* **DIRECTIONS FOR THIS TASK**:
Exactly the lines below from the one with "Рассмотрим чек-лист, разработанный" up to and including the one with "уверены, что их" make up the answer, with nothing else added.

* **INFORMATION PROVIDED**:
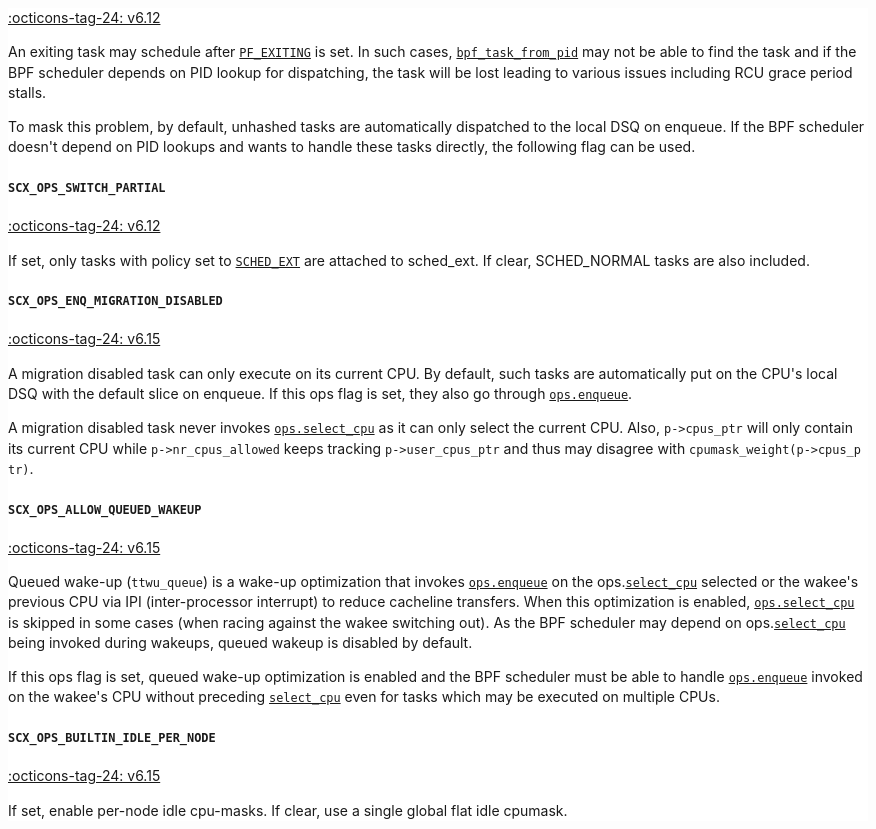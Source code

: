 [:octicons-tag-24: v6.12](https://github.com/torvalds/linux/commit/f0e1a0643a59bf1f922fa209cec86a170b784f3f)

An exiting task may schedule after [`PF_EXITING`](https://elixir.bootlin.com/linux/v6.13.4/source/include/linux/sched.h#L1675) is set. In such cases, [`bpf_task_from_pid`](../../kfuncs/bpf_task_from_pid.md) may not be able to find the task and if the BPF scheduler depends on PID lookup for dispatching, the task will be lost leading to various issues including RCU grace period stalls.

To mask this problem, by default, <nospell>unhashed</nospell> tasks are automatically dispatched to the local DSQ on enqueue. If the BPF scheduler doesn't depend on PID lookups and wants to handle these tasks directly, the following flag can be used.

#### `SCX_OPS_SWITCH_PARTIAL`

[:octicons-tag-24: v6.12](https://github.com/torvalds/linux/commit/f0e1a0643a59bf1f922fa209cec86a170b784f3f)

If set, only tasks with policy set to [`SCHED_EXT`](https://elixir.bootlin.com/linux/v6.13.4/source/include/uapi/linux/sched.h#L121) are attached to sched_ext. If clear, SCHED_NORMAL tasks are also included.

#### `SCX_OPS_ENQ_MIGRATION_DISABLED`

[:octicons-tag-24: v6.15](https://github.com/torvalds/linux/commit/3539c6411a7c9d6c5895f78750f93160705cd250)

A migration disabled task can only execute on its current CPU. By default, such tasks are automatically put on the CPU's local DSQ with the default slice on enqueue. If this ops flag is set, they also go through [`ops.enqueue`](#enqueue).

A migration disabled task never invokes [`ops.select_cpu`](#select_cpu) as it can only select the current CPU. Also, `p->cpus_ptr` will only contain its current CPU while `p->nr_cpus_allowed` keeps tracking `p->user_cpus_ptr` and thus may disagree with `cpumask_weight(p->cpus_ptr)`.

#### `SCX_OPS_ALLOW_QUEUED_WAKEUP`

[:octicons-tag-24: v6.15](https://github.com/torvalds/linux/commit/3539c6411a7c9d6c5895f78750f93160705cd250)

Queued wake-up (`ttwu_queue`) is a wake-up optimization that invokes [`ops.enqueue`](#enqueue) on the ops.[`select_cpu`](#select_cpu) selected or the wakee's previous CPU via IPI (inter-processor interrupt) to reduce cacheline transfers. When this optimization is enabled, [`ops.select_cpu`](#select_cpu) is skipped in some cases (when racing against the <nospell>wakee</nospell> switching out). As the BPF scheduler may depend on ops.[`select_cpu`](#select_cpu) being invoked during wakeups, queued wakeup is disabled by default.

If this ops flag is set, queued wake-up optimization is enabled and the BPF scheduler must be able to handle [`ops.enqueue`](#enqueue) invoked on the <nospell>wakee's</nospell> CPU without preceding [`select_cpu`](#select_cpu) even for tasks which may be executed on multiple CPUs.

#### `SCX_OPS_BUILTIN_IDLE_PER_NODE`

[:octicons-tag-24: v6.15](https://github.com/torvalds/linux/commit/0aaaf89df86da28fa4928faa55a529beac1d6cab)

If set, enable per-node idle cpu-masks. If clear, use a single global flat idle cpumask.
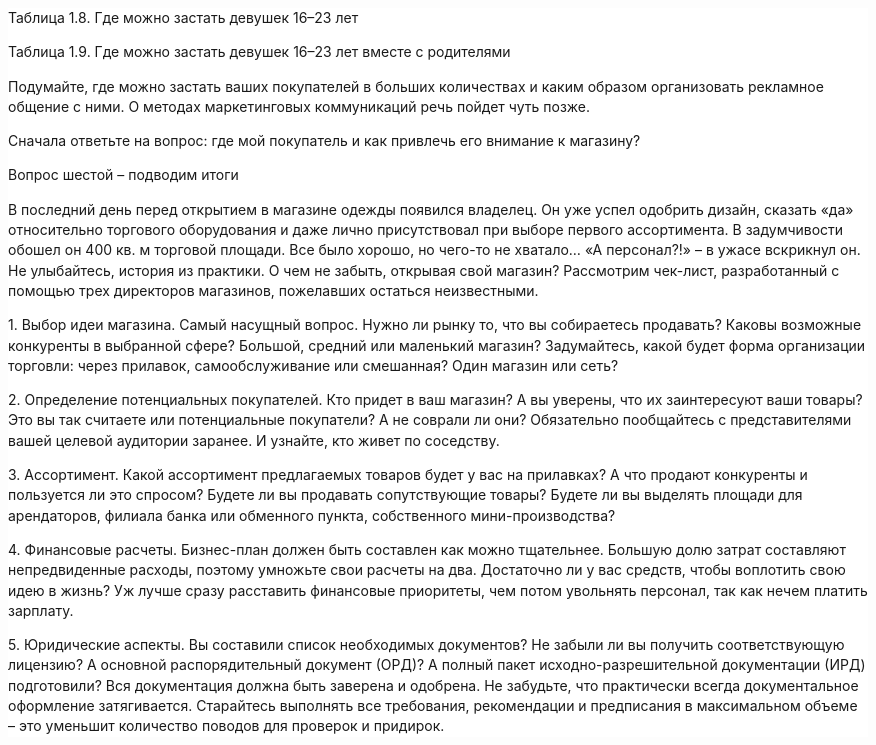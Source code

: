 Таблица 1.8. Где можно застать девушек 16–23 лет

Таблица 1.9. Где можно застать девушек 16–23 лет вместе с родителями

Подумайте, где можно застать ваших покупателей в больших количествах и
каким образом организовать рекламное общение с ними. О методах
маркетинговых коммуникаций речь пойдет чуть позже.

Сначала ответьте на вопрос: где мой покупатель и как привлечь его
внимание к магазину?

Вопрос шестой – подводим итоги

В последний день перед открытием в магазине одежды появился владелец. Он
уже успел одобрить дизайн, сказать «да» относительно торгового
оборудования и даже лично присутствовал при выборе первого ассортимента.
В задумчивости обошел он 400 кв. м торговой площади. Все было хорошо, но
чего-то не хватало… «А персонал?!» – в ужасе вскрикнул он. Не
улыбайтесь, история из практики. О чем не забыть, открывая свой магазин?
Рассмотрим чек-лист, разработанный с помощью трех директоров магазинов,
пожелавших остаться неизвестными.

1. Выбор идеи магазина. Самый насущный вопрос. Нужно ли рынку то, что вы
собираетесь продавать? Каковы возможные конкуренты в выбранной сфере?
Большой, средний или маленький магазин? Задумайтесь, какой будет форма
организации торговли: через прилавок, самообслуживание или смешанная?
Один магазин или сеть?

2. Определение потенциальных покупателей. Кто придет в ваш магазин? А вы
уверены, что их заинтересуют ваши товары? Это вы так считаете или
потенциальные покупатели? А не соврали ли они? Обязательно пообщайтесь с
представителями вашей целевой аудитории заранее. И узнайте, кто живет по
соседству.

3. Ассортимент. Какой ассортимент предлагаемых товаров будет у вас на
прилавках? А что продают конкуренты и пользуется ли это спросом? Будете
ли вы продавать сопутствующие товары? Будете ли вы выделять площади для
арендаторов, филиала банка или обменного пункта, собственного
мини-производства?

4. Финансовые расчеты. Бизнес-план должен быть составлен как можно
тщательнее. Большую долю затрат составляют непредвиденные расходы,
поэтому умножьте свои расчеты на два. Достаточно ли у вас средств, чтобы
воплотить свою идею в жизнь? Уж лучше сразу расставить финансовые
приоритеты, чем потом увольнять персонал, так как нечем платить
зарплату.

5. Юридические аспекты. Вы составили список необходимых документов? Не
забыли ли вы получить соответствующую лицензию? А основной
распорядительный документ (ОРД)? А полный пакет исходно-разрешительной
документации (ИРД) подготовили? Вся документация должна быть заверена и
одобрена. Не забудьте, что практически всегда документальное оформление
затягивается. Старайтесь выполнять все требования, рекомендации и
предписания в максимальном объеме – это уменьшит количество поводов для
проверок и придирок.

* **FINISHED EXERCISE**:
Рассмотрим чек-лист, разработанный с помощью трех директоров магазинов,
пожелавших остаться неизвестными.

1. Выбор идеи магазина. Самый насущный вопрос. Нужно ли рынку то, что вы
собираетесь продавать? Каковы возможные конкуренты в выбранной сфере?
Большой, средний или маленький магазин? Задумайтесь, какой будет форма
организации торговли: через прилавок, самообслуживание или смешанная?
Один магазин или сеть?

2. Определение потенциальных покупателей. Кто придет в ваш магазин? А вы
уверены, что их заинтересуют ваши товары? Это вы так считаете или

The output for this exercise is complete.